AI Mimics Human Intelligence?

Ha, far from it.

Adobe/Ehtisham

Does AI mimic human intelligence? Only if you are half-brained.

If you have any sense of embodied wisdom, experiences of oceanic feeling of oneness with All, any deep social and emotional intelligence understanding the complexity of face-to-face responsive human relationships, or any working creative artistic bones—all of which means your right hemisphere is working at some level—you likely cringe at the thought of people thinking that AI mimics human intelligence. Far from it.

AI is capturing the attention of many because we have so dumbed down human potential that it seems as smart or smarter than humans. It’s because we’ve been encouraged to lose half our minds.

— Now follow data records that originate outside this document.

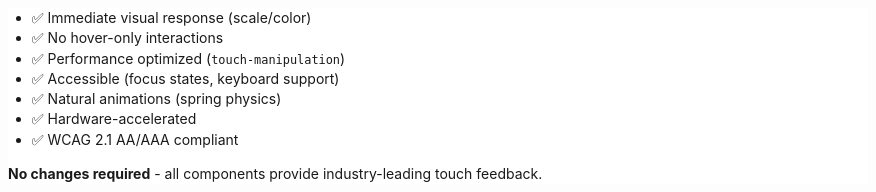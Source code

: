 - ✅ Immediate visual response (scale/color)
- ✅ No hover-only interactions
- ✅ Performance optimized (`touch-manipulation`)
- ✅ Accessible (focus states, keyboard support)
- ✅ Natural animations (spring physics)
- ✅ Hardware-accelerated
- ✅ WCAG 2.1 AA/AAA compliant

**No changes required** - all components provide industry-leading touch feedback.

Read the introduction to Restoring the Kinship Worldview by Four Arrows and Darcia Narvaez.

In a well-functioning brain, the right hemisphere picks up, through a plethora of senses and whole-body immersed experience, how the real world works in relation to the self. (This requires lots of self-directed playing with diversity—different ages, genders, contexts—throughout childhood. Sitting with screens does not do it.)

The RH then passes these impressions to the left hemisphere (LH), an isolated ivory tower magician that picks out patterns and makes generalizations. The LH then passes those generalizations back to the RH for assessment of veridicality. The RH tosses out the distortions (but only with adequate life experience). Individual knowledge/wisdom/knowhow is transformed by this dynamic process.

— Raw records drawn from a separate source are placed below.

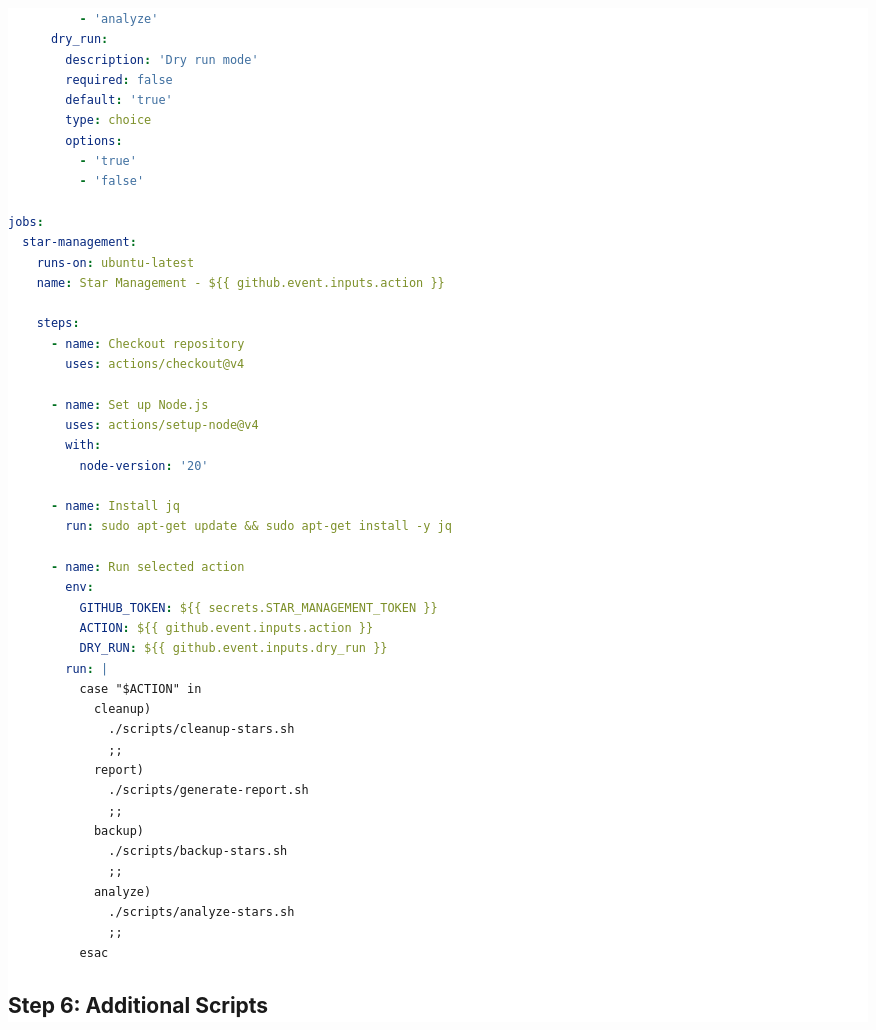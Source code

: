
 ```yaml
          - 'analyze'
      dry_run:
        description: 'Dry run mode'
        required: false
        default: 'true'
        type: choice
        options:
          - 'true'
          - 'false'

jobs:
  star-management:
    runs-on: ubuntu-latest
    name: Star Management - ${{ github.event.inputs.action }}
    
    steps:
      - name: Checkout repository
        uses: actions/checkout@v4
      
      - name: Set up Node.js
        uses: actions/setup-node@v4
        with:
          node-version: '20'
      
      - name: Install jq
        run: sudo apt-get update && sudo apt-get install -y jq
      
      - name: Run selected action
        env:
          GITHUB_TOKEN: ${{ secrets.STAR_MANAGEMENT_TOKEN }}
          ACTION: ${{ github.event.inputs.action }}
          DRY_RUN: ${{ github.event.inputs.dry_run }}
        run: |
          case "$ACTION" in
            cleanup)
              ./scripts/cleanup-stars.sh
              ;;
            report)
              ./scripts/generate-report.sh
              ;;
            backup)
              ./scripts/backup-stars.sh
              ;;
            analyze)
              ./scripts/analyze-stars.sh
              ;;
          esac
```

## Step 6: Additional Scripts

RH is the seat of emotional intelligence, relational intelligence, self-control, embodied awareness, and the true self.

This back-and-forth process has been failing across industrialized capitalism for centuries. Left-brain confabulations have taken over—that the world is empty of spirit, that what is valuable can be calculated on a spreadsheet or through logical analysis, that humans are making life-enhancing progress, and so much more.

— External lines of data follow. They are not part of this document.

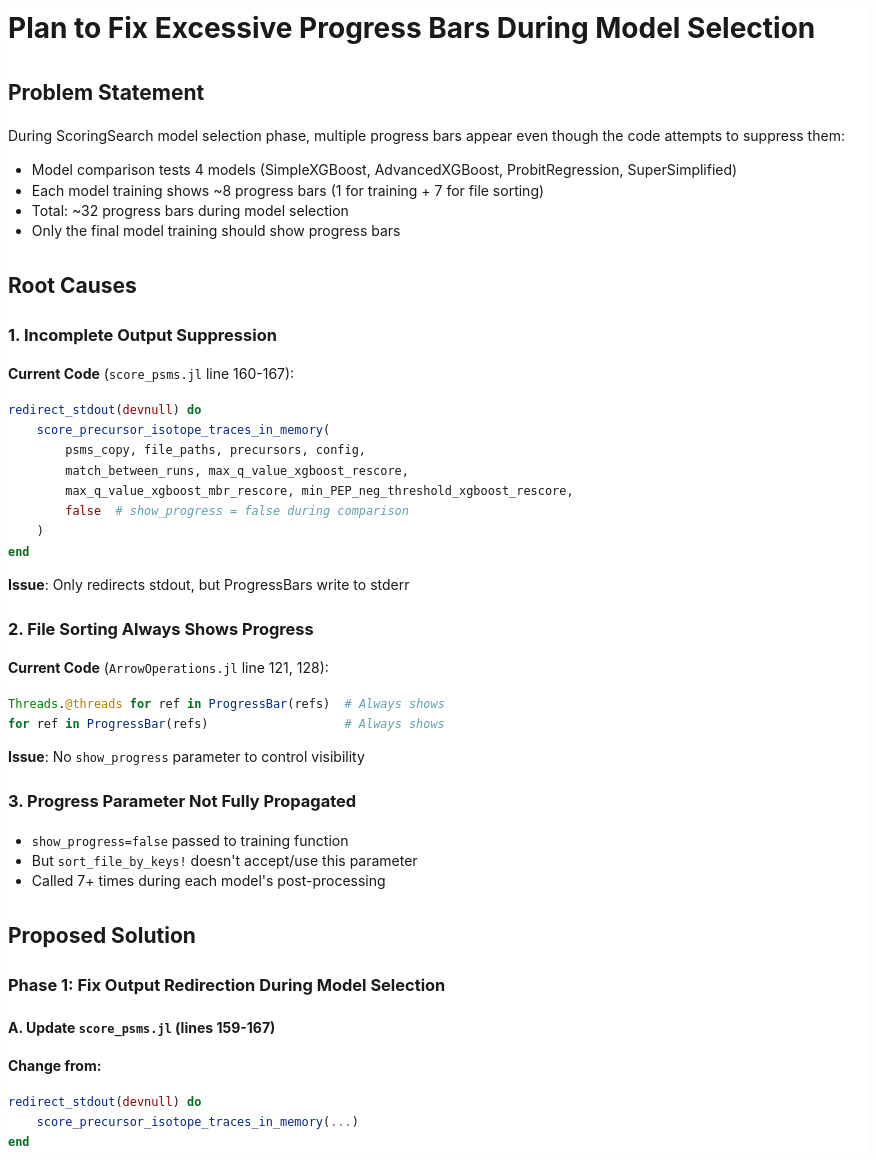 # Plan to Fix Excessive Progress Bars During Model Selection

## Problem Statement
During ScoringSearch model selection phase, multiple progress bars appear even though the code attempts to suppress them:
- Model comparison tests 4 models (SimpleXGBoost, AdvancedXGBoost, ProbitRegression, SuperSimplified)
- Each model training shows ~8 progress bars (1 for training + 7 for file sorting)
- Total: ~32 progress bars during model selection
- Only the final model training should show progress bars

## Root Causes

### 1. Incomplete Output Suppression
**Current Code** (`score_psms.jl` line 160-167):
```julia
redirect_stdout(devnull) do
    score_precursor_isotope_traces_in_memory(
        psms_copy, file_paths, precursors, config,
        match_between_runs, max_q_value_xgboost_rescore,
        max_q_value_xgboost_mbr_rescore, min_PEP_neg_threshold_xgboost_rescore,
        false  # show_progress = false during comparison
    )
end
```

**Issue**: Only redirects stdout, but ProgressBars write to stderr

### 2. File Sorting Always Shows Progress
**Current Code** (`ArrowOperations.jl` line 121, 128):
```julia
Threads.@threads for ref in ProgressBar(refs)  # Always shows
for ref in ProgressBar(refs)                   # Always shows
```

**Issue**: No `show_progress` parameter to control visibility

### 3. Progress Parameter Not Fully Propagated
- `show_progress=false` passed to training function
- But `sort_file_by_keys!` doesn't accept/use this parameter
- Called 7+ times during each model's post-processing

## Proposed Solution

### Phase 1: Fix Output Redirection During Model Selection

#### A. Update `score_psms.jl` (lines 159-167)
**Change from:**
```julia
redirect_stdout(devnull) do
    score_precursor_isotope_traces_in_memory(...)
end
```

These days we so undercare for babies during critical periods that we’ve commonly impaired their brain development. For example, we distress them even purposefully (e.g., with sleep training; separate sleeping; out of arms most of the day) when their right hemispheres are scheduled to grow more rapidly (till age 3 years or so) in coordination with carers. But RH development is undermined by undercare (lack of the evolved nest).

Distressing babies by not providing the evolved nest undermines basic physiological functions, even the mitochondria that through ATP provide the metabolic energy for growth (Naviaux, 2008). Dysregulating events during accelerated right brain growth create alterations in metabolic energy, impairing the ANS, HPA axis, immune, and cardiovascular systems (McEwen & Wingfield, 2003).

This is the period when attachment is set up to be disorganized, organized insecurely or, hopefully, organized securely. Attachment scores are a superficial signal of whether the early months and years have gone well enough for social fittedness. Attachment scores are not measuring RH relational right-brain-to-right-brain functioning.

Virtually all mental illness comes from the undermining of the RH development prenatally (from maternal stress) or postnatally during this period, and boys are affected more (Schore, 2025).

After the critical period for RH growth in the first nearly three years, the LH growth spurt begins. This is the seat of ego consciousness, the confabulator.

If the foundations of the true self in the RH are weak from undercare and toxic stress, the LH takes over with a false self to protect the weakling, for better or for worse. Narcissism of various kinds emerges here.

We exist in a culture of increased confabulation and narcissism and decreased relational intelligence and wisdom.

To heal, we restore the evolved nest and revamp our worldviews.

 

References

McEwen, B. S., & Wingfield, J.C.  (2003). The concept of allostasis in biology and biomedicine. Hormones and Behavior, 43, 2-15.

Naviaux, R.K. (2008). Mitochondrial control of epigenetics. Cancer Biology and Therapy, 7, 1191-1193.

Ray, D., Roy, D., Sindhu, B., Sharan, P. & Banerjee, A. (2017). Neural substrate of group mental health: Insights form multibrain reference frame in functional neuroimaging. Frontiers in Psychology, 8, 1627.

Schore, A.N. (2025). The Right Brain and the Origin of Human Nature. W.W. Norton.